BEGIN
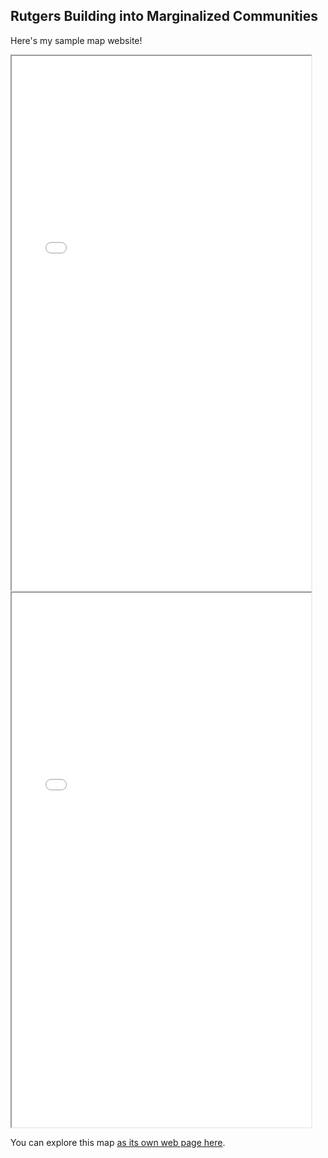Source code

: ## Rutgers Building into Marginalized Communities

Here's my sample map website!

<iframe src="NoDrive.html" height="855" width="95%"></iframe>

<iframe src="![Maps (1)](https://github.com/user-attachments/assets/287a980d-f278-4a28-8f7d-cf9e42f127fe)" height="855" width="95%"></iframe>


You can explore this map [as its own web page here](NoDrive.html).
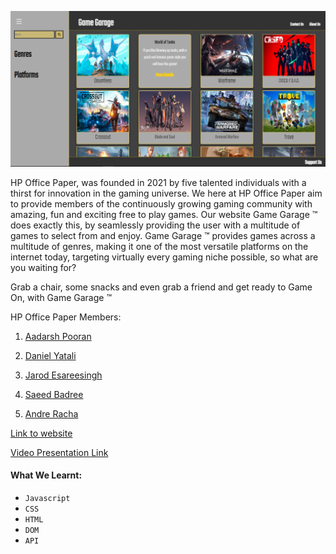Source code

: ![alt text](https://github.com/DanielYatali/FTPGAMES/blob/main/image.png)


HP Office Paper, was founded in 2021 by five talented individuals with a thirst for innovation in the gaming universe. We here at HP Office Paper aim to provide members of the continuously growing gaming community with amazing, fun and exciting free to play games. Our website Game Garage ™ does exactly this, by seamlessly providing the user with a multitude of games to select from and enjoy. Game Garage ™ provides games across a multitude of genres, making it one of the most versatile platforms on the internet today, targeting virtually every gaming niche possible, so what are you waiting for?

Grab a chair, some snacks and even grab a friend and get ready to Game On, with Game Garage ™

HP Office Paper Members:

1. [Aadarsh Pooran](https://github.com/AadarshPooran)

2. [Daniel Yatali](https://github.com/DanielYatali)

3. [Jarod Esareesingh](https://github.com/Updeus)

4. [Saeed Badree](https://github.com/SaeedBadree)

5. [Andre Racha](https://github.com/AndreRacha)

[Link to website](https://hpofficepaper-freegames.netlify.app)

[Video Presentation Link](https://youtu.be/og1y8cgCMAQ)

#### What We Learnt:
* `Javascript`
* `CSS`
* `HTML`
* `DOM`
* `API`
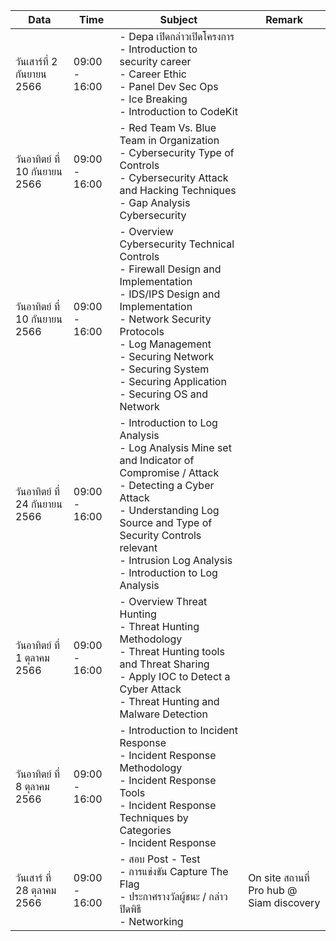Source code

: | Data     | Time          | Subject | Remark |
|----------|---------------|---------|--------|
| วันเสาร์ที่ 2 กันยายน 2566    | 09:00 - 16:00  | - Depa เปิดกล่าวเปิดโครงการ <br /> - Introduction to security career <br /> - Career Ethic <br /> - Panel Dev Sec Ops <br /> - Ice Breaking <br /> - Introduction to CodeKit    |        |
| วันอาทิตย์ ที่ 10 กันยายน 2566| 09:00 - 16:00  | - Red Team Vs. Blue Team in Organization <br /> - Cybersecurity Type of Controls <br /> - Cybersecurity Attack and Hacking Techniques <br /> - Gap Analysis Cybersecurity     |        |
| วันอาทิตย์ ที่ 10 กันยายน 2566| 09:00 - 16:00  | - Overview Cybersecurity Technical Controls <br /> - Firewall Design and Implementation <br /> - IDS/IPS Design and Implementation <br /> - Network Security Protocols <br /> - Log Management <br /> - Securing Network <br /> - Securing System <br /> - Securing Application <br /> - Securing OS and Network|        |
| วันอาทิตย์ ที่ 24 กันยายน 2566| 09:00 - 16:00  | - Introduction to Log Analysis <br /> - Log Analysis Mine set and Indicator of Compromise / Attack <br /> - Detecting a Cyber Attack <br /> - Understanding Log Source and Type of Security Controls relevant <br /> - Intrusion Log Analysis <br /> - Introduction to Log Analysis <br />     |        |
| วันอาทิตย์ ที่ 1 ตุลาคม 2566  | 09:00 - 16:00  | - Overview Threat Hunting <br /> - Threat Hunting Methodology <br /> - Threat Hunting tools and Threat Sharing <br /> - Apply IOC to Detect a Cyber Attack <br /> - Threat Hunting and Malware Detection|        |
| วันอาทิตย์ ที่ 8 ตุลาคม 2566  | 09:00 - 16:00  | - Introduction to Incident Response <br /> - Incident Response Methodology <br /> - Incident Response Tools <br /> - Incident Response Techniques by Categories <br /> - Incident Response       |        |
| วันเสาร์ ที่ 28 ตุลาคม 2566   | 09:00 - 16:00  | - สอบ Post - Test <br /> - การแข่งขัน Capture The Flag <br /> - ประกาศรางวัลผู้ชนะ / กล่าวปิดพิธี <br /> - Networking | On site สถานที่ Pro hub @ Siam discovery       |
END
**Task brief:** The listing above is to be retyped word for word, with the pictures omitted.

**Answer space:**
Source code

: ## Rutgers Building into Marginalized Communities

Here's my sample map website!

<iframe src="NoDrive.html" height="855" width="95%"></iframe>

<iframe src="![Maps (1)](https://github.com/user-attachments/assets/287a980d-f278-4a28-8f7d-cf9e42f127fe)" height="855" width="95%"></iframe>


You can explore this map [as its own web page here](NoDrive.html).
Source code

: ![alt text](https://github.com/DanielYatali/FTPGAMES/blob/main/image.png)


HP Office Paper, was founded in 2021 by five talented individuals with a thirst for innovation in the gaming universe. We here at HP Office Paper aim to provide members of the continuously growing gaming community with amazing, fun and exciting free to play games. Our website Game Garage ™ does exactly this, by seamlessly providing the user with a multitude of games to select from and enjoy. Game Garage ™ provides games across a multitude of genres, making it one of the most versatile platforms on the internet today, targeting virtually every gaming niche possible, so what are you waiting for?

Grab a chair, some snacks and even grab a friend and get ready to Game On, with Game Garage ™

HP Office Paper Members:

1. [Aadarsh Pooran](https://github.com/AadarshPooran)

2. [Daniel Yatali](https://github.com/DanielYatali)

3. [Jarod Esareesingh](https://github.com/Updeus)

4. [Saeed Badree](https://github.com/SaeedBadree)

5. [Andre Racha](https://github.com/AndreRacha)

[Link to website](https://hpofficepaper-freegames.netlify.app)

[Video Presentation Link](https://youtu.be/og1y8cgCMAQ)

#### What We Learnt:
* `Javascript`
* `CSS`
* `HTML`
* `DOM`
* `API`
Source code

: | Data     | Time          | Subject | Remark |
|----------|---------------|---------|--------|
| วันเสาร์ที่ 2 กันยายน 2566    | 09:00 - 16:00  | - Depa เปิดกล่าวเปิดโครงการ <br /> - Introduction to security career <br /> - Career Ethic <br /> - Panel Dev Sec Ops <br /> - Ice Breaking <br /> - Introduction to CodeKit    |        |
| วันอาทิตย์ ที่ 10 กันยายน 2566| 09:00 - 16:00  | - Red Team Vs. Blue Team in Organization <br /> - Cybersecurity Type of Controls <br /> - Cybersecurity Attack and Hacking Techniques <br /> - Gap Analysis Cybersecurity     |        |
| วันอาทิตย์ ที่ 10 กันยายน 2566| 09:00 - 16:00  | - Overview Cybersecurity Technical Controls <br /> - Firewall Design and Implementation <br /> - IDS/IPS Design and Implementation <br /> - Network Security Protocols <br /> - Log Management <br /> - Securing Network <br /> - Securing System <br /> - Securing Application <br /> - Securing OS and Network|        |
| วันอาทิตย์ ที่ 24 กันยายน 2566| 09:00 - 16:00  | - Introduction to Log Analysis <br /> - Log Analysis Mine set and Indicator of Compromise / Attack <br /> - Detecting a Cyber Attack <br /> - Understanding Log Source and Type of Security Controls relevant <br /> - Intrusion Log Analysis <br /> - Introduction to Log Analysis <br />     |        |
| วันอาทิตย์ ที่ 1 ตุลาคม 2566  | 09:00 - 16:00  | - Overview Threat Hunting <br /> - Threat Hunting Methodology <br /> - Threat Hunting tools and Threat Sharing <br /> - Apply IOC to Detect a Cyber Attack <br /> - Threat Hunting and Malware Detection|        |
| วันอาทิตย์ ที่ 8 ตุลาคม 2566  | 09:00 - 16:00  | - Introduction to Incident Response <br /> - Incident Response Methodology <br /> - Incident Response Tools <br /> - Incident Response Techniques by Categories <br /> - Incident Response       |        |
| วันเสาร์ ที่ 28 ตุลาคม 2566   | 09:00 - 16:00  | - สอบ Post - Test <br /> - การแข่งขัน Capture The Flag <br /> - ประกาศรางวัลผู้ชนะ / กล่าวปิดพิธี <br /> - Networking | On site สถานที่ Pro hub @ Siam discovery       |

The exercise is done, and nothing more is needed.